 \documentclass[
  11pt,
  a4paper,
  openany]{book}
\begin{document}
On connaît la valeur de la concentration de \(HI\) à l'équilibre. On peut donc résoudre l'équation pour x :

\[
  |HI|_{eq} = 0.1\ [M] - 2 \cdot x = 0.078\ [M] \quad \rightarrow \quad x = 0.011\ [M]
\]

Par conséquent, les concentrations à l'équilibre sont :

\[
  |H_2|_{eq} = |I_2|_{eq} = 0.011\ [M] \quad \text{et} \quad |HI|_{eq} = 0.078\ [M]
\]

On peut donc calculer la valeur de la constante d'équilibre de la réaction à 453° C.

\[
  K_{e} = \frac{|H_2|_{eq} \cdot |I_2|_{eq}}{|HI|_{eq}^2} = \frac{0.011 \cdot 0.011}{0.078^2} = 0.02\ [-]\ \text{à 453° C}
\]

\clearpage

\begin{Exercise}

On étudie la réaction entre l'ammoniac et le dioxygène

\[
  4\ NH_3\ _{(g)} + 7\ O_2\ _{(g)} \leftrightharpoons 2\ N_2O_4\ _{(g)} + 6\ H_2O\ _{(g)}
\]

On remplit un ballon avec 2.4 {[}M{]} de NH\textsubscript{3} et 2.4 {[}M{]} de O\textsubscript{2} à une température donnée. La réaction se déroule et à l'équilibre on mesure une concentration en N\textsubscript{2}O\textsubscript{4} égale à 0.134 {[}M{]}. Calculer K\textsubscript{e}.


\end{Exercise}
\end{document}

= = = = = = =

■ **Task details**
Your answer should consist of the lines of the listing that contain "quad", copied as they stand.

■ **Answer to the problem**
  |HI|_{eq} = 0.1\ [M] - 2 \cdot x = 0.078\ [M] \quad \rightarrow \quad x = 0.011\ [M]
  |H_2|_{eq} = |I_2|_{eq} = 0.011\ [M] \quad \text{et} \quad |HI|_{eq} = 0.078\ [M]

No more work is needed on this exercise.